Jet Li’s Charity Accused of Embezzlement05-06 00:00 《财经》杂志
By staff intern reporter Wu Shan and intern Yan Lijiao
Film star Jet Li’s charity has come under fire after a posting on a celebrity Weibo account questioned the organization’s handling of donations intended to help victims of the 2013 Ya’an Earthquake (aka the Lushan Earthquake).
On April 22, Weibo user “M4.cn” posted that the Shenzhen One Foundation (One Foundation) received nearly 400 million yuan in donations for the earthquake, but only spent 40 million yuan, or 9 percent. The post also raised the question, “Did Jet Li embezzle 300 million yuan in donations for victims of the Ya’an earthquake?”
Since then, both One Foundation Secretary-General Yang Peng and Jet Li himself have denied the allegations through informal channels.
The timing of M4.cn’s accusation coincides with the first anniversary of the Lushan Earthquake. Since April 20, the China Foundation Center (CFC) and One Foundation released annual reports disclosing information on donation amounts and use of donations for the earthquake in Lushan.
The CFC reported that as of 8:02 a.m. on April 20, 2014, a total of 219 foundations raised funds for the Lushan Earthquake, receiving 1.696 billion yuan in public donations. Expenses reached 645 million yuan, covering 38 percent of the total income. The One Foundation received 380 million yuan in donations, the highest amount of any single charity. Of the funds, so far the One Foundation has spent 47 million yuan.
The number of foundations in China has jumped from around 1,500 to more than 3,200 after the Wenchuan Earthquake in 2008 and other major earthquakes in Yushu and Lushan. Government dominance in China’s charity sector has been replaced by marketized operations, which has greatly improved the transparency of use of charitable funds.
The One Foundation and the Shanghai Charity Foundation, both local private foundations, together with three national public foundations including the China Foundation for Poverty Alleviation, China Women's Development Foundation and the China Youth Development Foundation, received the most donations for the Lushan Earthquake. These five foundations are also tied for first on the China Foundation Transparency Index (FTI).
According to CFC statistics over the past year, out of the 219 organizations that received donations for the Lushan Earthquake, 76 percent of funds went to only 20 percent or 42 "CFC April 20 Relief Operations Self-discipline Alliance" member organizations.
“This is a process of monopoly power gradually withdrawing from the public service market," said Xu Yongguang, Secretary-General of the Narada Foundation.
Since the Lushan Earthquake, the government has been trying to organize joint social organization disaster response and post-disaster reconstruction. But implementation of specific projects has been difficult.
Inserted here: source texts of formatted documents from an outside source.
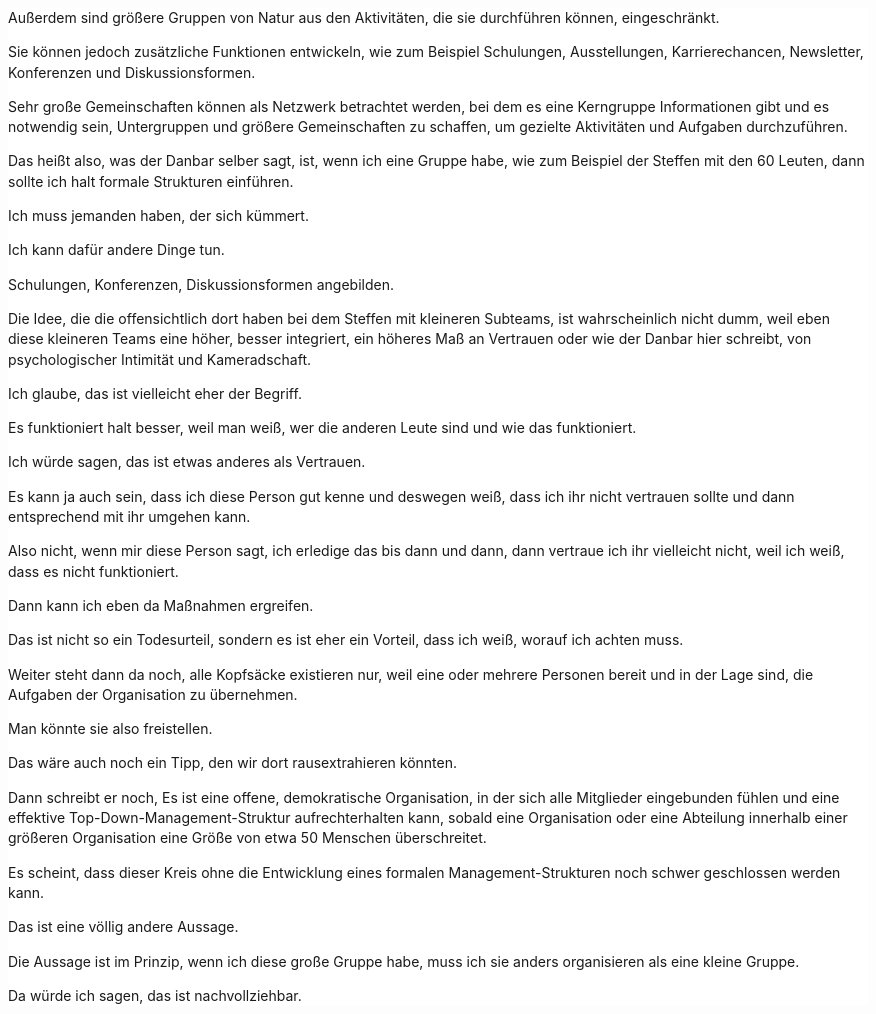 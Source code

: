 Außerdem sind größere Gruppen von Natur aus den Aktivitäten, die sie durchführen können, eingeschränkt.

Sie können jedoch zusätzliche Funktionen entwickeln, wie zum Beispiel Schulungen, Ausstellungen, Karrierechancen, Newsletter, Konferenzen und Diskussionsformen.

Sehr große Gemeinschaften können als Netzwerk betrachtet werden, bei dem es eine Kerngruppe Informationen gibt und es notwendig sein, Untergruppen und größere Gemeinschaften zu schaffen, um gezielte Aktivitäten und Aufgaben durchzuführen.

Das heißt also, was der Danbar selber sagt, ist, wenn ich eine Gruppe habe, wie zum Beispiel der Steffen mit den 60 Leuten, dann sollte ich halt formale Strukturen einführen.

Ich muss jemanden haben, der sich kümmert.

Ich kann dafür andere Dinge tun.

Schulungen, Konferenzen, Diskussionsformen angebilden.

Die Idee, die die offensichtlich dort haben bei dem Steffen mit kleineren Subteams, ist wahrscheinlich nicht dumm, weil eben diese kleineren Teams eine höher, besser integriert, ein höheres Maß an Vertrauen oder wie der Danbar hier schreibt, von psychologischer Intimität und Kameradschaft.

Ich glaube, das ist vielleicht eher der Begriff.

Es funktioniert halt besser, weil man weiß, wer die anderen Leute sind und wie das funktioniert.

Ich würde sagen, das ist etwas anderes als Vertrauen.

Es kann ja auch sein, dass ich diese Person gut kenne und deswegen weiß, dass ich ihr nicht vertrauen sollte und dann entsprechend mit ihr umgehen kann.

Also nicht, wenn mir diese Person sagt, ich erledige das bis dann und dann, dann vertraue ich ihr vielleicht nicht, weil ich weiß, dass es nicht funktioniert.

Dann kann ich eben da Maßnahmen ergreifen.

Das ist nicht so ein Todesurteil, sondern es ist eher ein Vorteil, dass ich weiß, worauf ich achten muss.

Weiter steht dann da noch, alle Kopfsäcke existieren nur, weil eine oder mehrere Personen bereit und in der Lage sind, die Aufgaben der Organisation zu übernehmen.

Man könnte sie also freistellen.

Das wäre auch noch ein Tipp, den wir dort rausextrahieren könnten.

Dann schreibt er noch, Es ist eine offene, demokratische Organisation, in der sich alle Mitglieder eingebunden fühlen und eine effektive Top-Down-Management-Struktur aufrechterhalten kann, sobald eine Organisation oder eine Abteilung innerhalb einer größeren Organisation eine Größe von etwa 50 Menschen überschreitet.

Es scheint, dass dieser Kreis ohne die Entwicklung eines formalen Management-Strukturen noch schwer geschlossen werden kann.

Das ist eine völlig andere Aussage.

Die Aussage ist im Prinzip, wenn ich diese große Gruppe habe, muss ich sie anders organisieren als eine kleine Gruppe.

Da würde ich sagen, das ist nachvollziehbar.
For example, a foundation planned to participate in the redevelopment of a primary school in Tianquan county, Ya’an city. During the negotiations, the school required the scale of reconstruction funds to reach 100 million yuan. But according to the foundation’s estimates, rebuilding a school requires a maximum of 2-3 million yuan in funding. "The school knows there are a lot of donors, so it will not reduce its 'asking price’. The competition is fierce, and the school is confident that in the end a foundation will be willing to meet its price demands," said a source at the above foundation. Some projects have already entered the contract stage in which two parties have signed an agreement, but if a higher bidder emerges, one party is willing to breach the contract and go with the highest bidder.
One thing is for certain. We need to see the government and society working together to galvanize all parties and use social resources more efficiently.